Repeat the data below exactly, dropping any pictures it holds.

"""

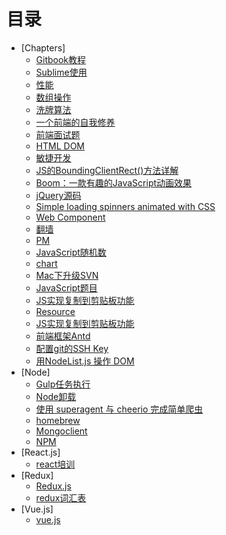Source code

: # 目录

* [Chapters]
    * [Gitbook教程](chapters/gitbook.md)
    * [Sublime使用](chapters/sublime.md)
    * [性能](chapters/performance.md)
    * [数组操作](chapters/array.md)
    * [洗牌算法](chapters/shuffle.md)
    * [一个前端的自我修养](chapters/fe.md)
    * [前端面试题](chapters/interview.md)
    * [HTML DOM](chapters/dom.md)
    * [敏捷开发](chapters/scrum.md)
    * [JS的BoundingClientRect()方法详解](chapters/bc-rect.md)
    * [Boom：一款有趣的JavaScript动画效果](chapters/boom.md)
    * [jQuery源码](chapters/jquery.md)
    * [Simple loading spinners animated with CSS](chapters/css-spinners.md)
    * [Web Component](chapters/component.md)
    * [翻墙](chapters/overseas.md)
    * [PM](chapters/pm.md)
    * [JavaScript随机数](chapters/js-random.md)
    * [chart](chapters/chart.md)
    * [Mac下升级SVN](chapters/mac-svn.md)
    * [JavaScript题目](chapters/javascript.md)
    * [JS实现复制到剪贴板功能](chapters/copy.md)
    * [Resource](chapters/resource.md)
    * [JS实现复制到剪贴板功能](chapters/copy.md)
    * [前端框架Antd](chapters/antd.md)
    * [配置git的SSH Key](chapters/git.config.md)
    * [用NodeList.js 操作 DOM](chapters/nodelist.md)
* [Node]
    * [Gulp任务执行](node/gulp.md)
    * [Node卸载](node/node-remove.md)
    * [使用 superagent 与 cheerio 完成简单爬虫](node/net.md)
    * [homebrew](node/homebrew.md)
    * [Mongoclient](node/Mongoclient.md)
    * [NPM](node/npm.md)
* [React.js]
    * [react培训](react/react.md)
* [Redux]
    * [Redux.js](redux/redux.md)
    * [redux词汇表](redux/redux.glossary.md)
* [Vue.js]
    * [vue.js](vue/vue.md)
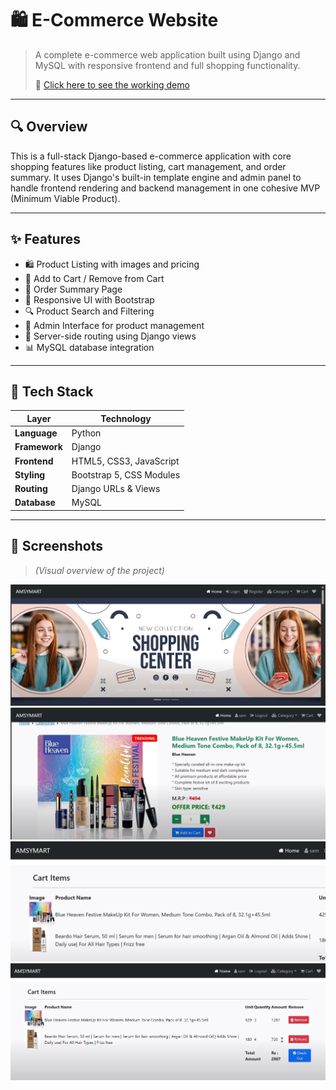# 🛍️ E-Commerce Website

> A complete e-commerce web application built using Django and MySQL with responsive frontend and full shopping functionality.  
>  
> 🎥 [Click here to see the working demo](https://youtu.be/nEphcJEyTxY?si=ktsRUJJ9Q8j_ZXEc)

---

## 🔍 Overview

This is a full-stack Django-based e-commerce application with core shopping features like product listing, cart management, and order summary. It uses Django's built-in template engine and admin panel to handle frontend rendering and backend management in one cohesive MVP (Minimum Viable Product).

---

## ✨ Features

- 🛍️ Product Listing with images and pricing
- 🛒 Add to Cart / Remove from Cart
- 🧾 Order Summary Page
- 📱 Responsive UI with Bootstrap
- 🔍 Product Search and Filtering
- 🧑 Admin Interface for product management
- 🧠 Server-side routing using Django views
- 📊 MySQL database integration

---

## 🧰 Tech Stack

| Layer           | Technology                                |
|------------------|--------------------------------------------|
| **Language**     | Python                                     |
| **Framework**    | Django                                     |
| **Frontend**     | HTML5, CSS3, JavaScript                    |
| **Styling**      | Bootstrap 5, CSS Modules                   |
| **Routing**      | Django URLs & Views |
| **Database**     | MySQL                                      |

---

## 📸 Screenshots

> *(Visual overview of the project)*

![Homepage](screenshots/home.png)
![Product Detail](screenshots/product.png)
![Cart Page](screenshots/cart.png)
![Order Summary](screenshots/checkout.png)
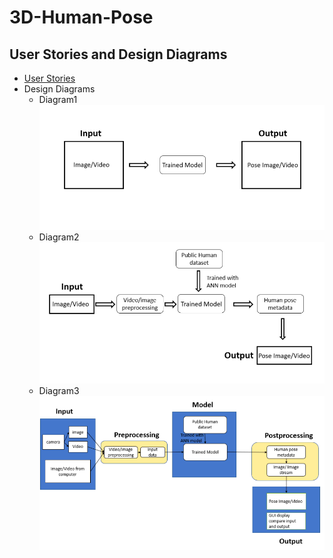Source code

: # 3D-Human-Pose
## User Stories and Design Diagrams
* [User Stories](User_Stories.md)
* Design Diagrams
    * Diagram1![Diagram 1](design/diagram1.png)
    * Diagram2![Diagram 2](design/diagram2.png)
    * Diagram3![Diagram 3](design/diagram3.png)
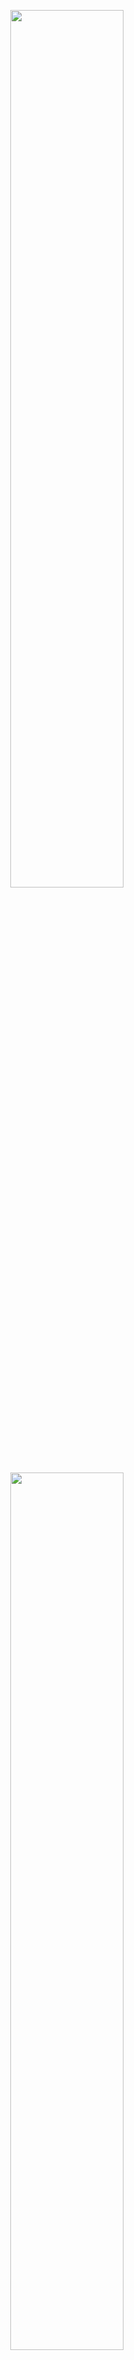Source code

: <p align="end">
<img width="60%" src="https://github-readme-stats.vercel.app/api?username=xmatheus&show_icons=true"/>
  <img width="60%" src="https://user-images.githubusercontent.com/34286800/88321813-c86b1d80-cced-11ea-8fc3-8034b25cc65c.png">
</p>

"""

» **Response**:
Source code

: # 目录

* [Chapters]
    * [Gitbook教程](chapters/gitbook.md)
    * [Sublime使用](chapters/sublime.md)
    * [性能](chapters/performance.md)
    * [数组操作](chapters/array.md)
    * [洗牌算法](chapters/shuffle.md)
    * [一个前端的自我修养](chapters/fe.md)
    * [前端面试题](chapters/interview.md)
    * [HTML DOM](chapters/dom.md)
    * [敏捷开发](chapters/scrum.md)
    * [JS的BoundingClientRect()方法详解](chapters/bc-rect.md)
    * [Boom：一款有趣的JavaScript动画效果](chapters/boom.md)
    * [jQuery源码](chapters/jquery.md)
    * [Simple loading spinners animated with CSS](chapters/css-spinners.md)
    * [Web Component](chapters/component.md)
    * [翻墙](chapters/overseas.md)
    * [PM](chapters/pm.md)
    * [JavaScript随机数](chapters/js-random.md)
    * [chart](chapters/chart.md)
    * [Mac下升级SVN](chapters/mac-svn.md)
    * [JavaScript题目](chapters/javascript.md)
    * [JS实现复制到剪贴板功能](chapters/copy.md)
    * [Resource](chapters/resource.md)
    * [JS实现复制到剪贴板功能](chapters/copy.md)
    * [前端框架Antd](chapters/antd.md)
    * [配置git的SSH Key](chapters/git.config.md)
    * [用NodeList.js 操作 DOM](chapters/nodelist.md)
* [Node]
    * [Gulp任务执行](node/gulp.md)
    * [Node卸载](node/node-remove.md)
    * [使用 superagent 与 cheerio 完成简单爬虫](node/net.md)
    * [homebrew](node/homebrew.md)
    * [Mongoclient](node/Mongoclient.md)
    * [NPM](node/npm.md)
* [React.js]
    * [react培训](react/react.md)
* [Redux]
    * [Redux.js](redux/redux.md)
    * [redux词汇表](redux/redux.glossary.md)
* [Vue.js]
    * [vue.js](vue/vue.md)
# 🛍️ E-Commerce Website

> A complete e-commerce web application built using Django and MySQL with responsive frontend and full shopping functionality.  
>  
> 🎥 [Click here to see the working demo](https://youtu.be/nEphcJEyTxY?si=ktsRUJJ9Q8j_ZXEc)

---

## 🔍 Overview

This is a full-stack Django-based e-commerce application with core shopping features like product listing, cart management, and order summary. It uses Django's built-in template engine and admin panel to handle frontend rendering and backend management in one cohesive MVP (Minimum Viable Product).

---

## ✨ Features

- 🛍️ Product Listing with images and pricing
- 🛒 Add to Cart / Remove from Cart
- 🧾 Order Summary Page
- 📱 Responsive UI with Bootstrap
- 🔍 Product Search and Filtering
- 🧑 Admin Interface for product management
- 🧠 Server-side routing using Django views
- 📊 MySQL database integration

---

## 🧰 Tech Stack

| Layer           | Technology                                |
|------------------|--------------------------------------------|
| **Language**     | Python                                     |
| **Framework**    | Django                                     |
| **Frontend**     | HTML5, CSS3, JavaScript                    |
| **Styling**      | Bootstrap 5, CSS Modules                   |
| **Routing**      | Django URLs & Views |
| **Database**     | MySQL                                      |

---

## 📸 Screenshots

> *(Visual overview of the project)*

![Homepage](screenshots/home.png)
![Product Detail](screenshots/product.png)
![Cart Page](screenshots/cart.png)
![Order Summary](screenshots/checkout.png)
Source code

: # 3D-Human-Pose
## User Stories and Design Diagrams
* [User Stories](User_Stories.md)
* Design Diagrams
    * Diagram1![Diagram 1](design/diagram1.png)
    * Diagram2![Diagram 2](design/diagram2.png)
    * Diagram3![Diagram 3](design/diagram3.png)
Source code

: <p align="end">
<img width="60%" src="https://github-readme-stats.vercel.app/api?username=xmatheus&show_icons=true"/>
  <img width="60%" src="https://user-images.githubusercontent.com/34286800/88321813-c86b1d80-cced-11ea-8fc3-8034b25cc65c.png">
</p>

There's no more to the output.